Pick out every line of the entries below where "both" occurs, and copy those lines.

Source texts of formatted documents:
··········
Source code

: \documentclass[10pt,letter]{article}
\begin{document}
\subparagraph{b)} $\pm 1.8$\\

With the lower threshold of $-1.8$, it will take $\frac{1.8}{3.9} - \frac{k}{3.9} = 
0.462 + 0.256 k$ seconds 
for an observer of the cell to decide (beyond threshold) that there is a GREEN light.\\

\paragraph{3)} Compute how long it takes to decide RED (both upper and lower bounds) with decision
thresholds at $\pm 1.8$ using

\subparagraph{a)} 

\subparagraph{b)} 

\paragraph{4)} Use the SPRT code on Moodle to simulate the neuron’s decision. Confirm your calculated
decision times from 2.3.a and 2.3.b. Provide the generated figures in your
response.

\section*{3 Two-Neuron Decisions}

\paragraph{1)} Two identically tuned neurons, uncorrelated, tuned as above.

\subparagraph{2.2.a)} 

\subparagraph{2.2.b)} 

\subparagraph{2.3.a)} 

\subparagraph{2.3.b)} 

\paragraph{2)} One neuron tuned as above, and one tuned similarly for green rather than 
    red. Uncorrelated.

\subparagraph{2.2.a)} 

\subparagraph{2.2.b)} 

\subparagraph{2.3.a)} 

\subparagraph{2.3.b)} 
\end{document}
··········
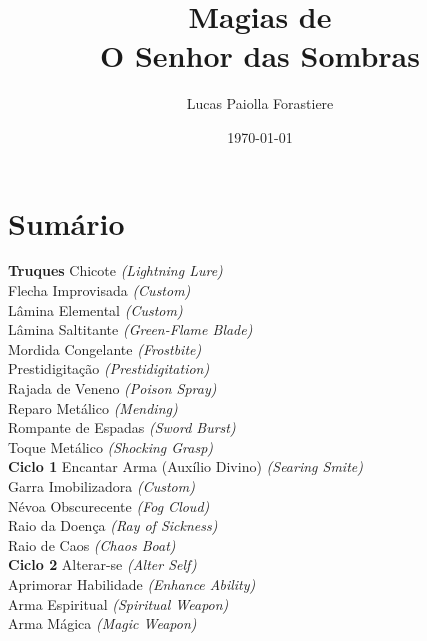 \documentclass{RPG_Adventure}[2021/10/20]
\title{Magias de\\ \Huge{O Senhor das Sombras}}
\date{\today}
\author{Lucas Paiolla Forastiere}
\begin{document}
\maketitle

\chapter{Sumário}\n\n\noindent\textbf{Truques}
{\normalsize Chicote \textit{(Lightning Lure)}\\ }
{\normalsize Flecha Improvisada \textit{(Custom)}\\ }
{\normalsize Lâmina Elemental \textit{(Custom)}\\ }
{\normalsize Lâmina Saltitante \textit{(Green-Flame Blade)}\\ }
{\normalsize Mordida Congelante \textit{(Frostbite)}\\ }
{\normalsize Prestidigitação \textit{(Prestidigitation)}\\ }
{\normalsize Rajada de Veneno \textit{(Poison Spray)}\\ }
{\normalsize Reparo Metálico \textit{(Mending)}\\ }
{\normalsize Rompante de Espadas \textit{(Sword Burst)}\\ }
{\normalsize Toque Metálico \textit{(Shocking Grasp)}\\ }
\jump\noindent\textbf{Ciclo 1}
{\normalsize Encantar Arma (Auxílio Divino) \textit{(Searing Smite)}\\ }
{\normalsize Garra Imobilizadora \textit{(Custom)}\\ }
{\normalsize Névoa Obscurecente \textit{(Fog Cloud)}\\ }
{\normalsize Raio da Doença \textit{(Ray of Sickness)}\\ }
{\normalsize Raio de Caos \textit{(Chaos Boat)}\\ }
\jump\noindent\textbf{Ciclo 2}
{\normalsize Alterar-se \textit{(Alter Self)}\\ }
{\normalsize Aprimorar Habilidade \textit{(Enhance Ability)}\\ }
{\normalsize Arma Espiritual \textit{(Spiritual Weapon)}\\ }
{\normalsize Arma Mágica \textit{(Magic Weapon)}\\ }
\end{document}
··········
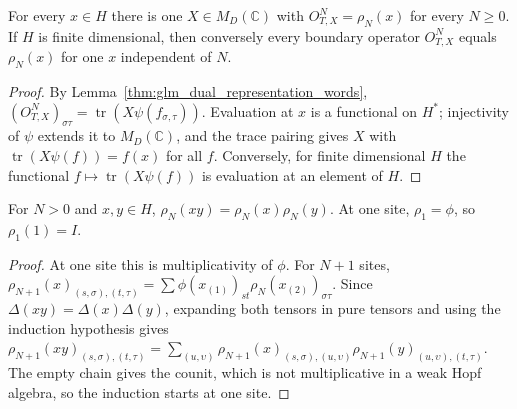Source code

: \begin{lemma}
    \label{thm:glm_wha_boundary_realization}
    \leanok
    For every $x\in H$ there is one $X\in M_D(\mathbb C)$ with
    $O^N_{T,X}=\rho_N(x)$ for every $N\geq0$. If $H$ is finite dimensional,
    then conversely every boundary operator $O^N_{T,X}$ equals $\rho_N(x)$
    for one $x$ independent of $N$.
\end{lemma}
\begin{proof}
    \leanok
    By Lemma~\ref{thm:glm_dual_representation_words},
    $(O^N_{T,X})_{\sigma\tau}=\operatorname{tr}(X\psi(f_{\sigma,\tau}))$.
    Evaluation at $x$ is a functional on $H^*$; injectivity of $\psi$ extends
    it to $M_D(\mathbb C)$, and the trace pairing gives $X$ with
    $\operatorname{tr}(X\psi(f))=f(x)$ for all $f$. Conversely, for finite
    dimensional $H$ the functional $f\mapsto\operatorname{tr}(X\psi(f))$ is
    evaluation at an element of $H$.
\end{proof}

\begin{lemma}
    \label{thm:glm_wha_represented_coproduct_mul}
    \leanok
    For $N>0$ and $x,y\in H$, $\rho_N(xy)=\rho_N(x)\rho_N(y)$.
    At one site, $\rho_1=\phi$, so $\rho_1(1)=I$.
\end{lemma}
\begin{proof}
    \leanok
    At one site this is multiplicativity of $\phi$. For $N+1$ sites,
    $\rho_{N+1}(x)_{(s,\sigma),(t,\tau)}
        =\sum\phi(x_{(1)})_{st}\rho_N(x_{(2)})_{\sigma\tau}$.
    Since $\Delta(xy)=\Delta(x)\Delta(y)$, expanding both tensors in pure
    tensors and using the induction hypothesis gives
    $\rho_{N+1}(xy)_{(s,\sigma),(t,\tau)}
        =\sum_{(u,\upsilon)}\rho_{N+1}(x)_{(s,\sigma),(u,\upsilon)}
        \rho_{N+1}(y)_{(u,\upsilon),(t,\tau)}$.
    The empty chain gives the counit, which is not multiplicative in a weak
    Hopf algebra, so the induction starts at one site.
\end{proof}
··········
Written solution:
\paragraph{3)} Compute how long it takes to decide RED (both upper and lower bounds) with decision
    Since $\Delta(xy)=\Delta(x)\Delta(y)$, expanding both tensors in pure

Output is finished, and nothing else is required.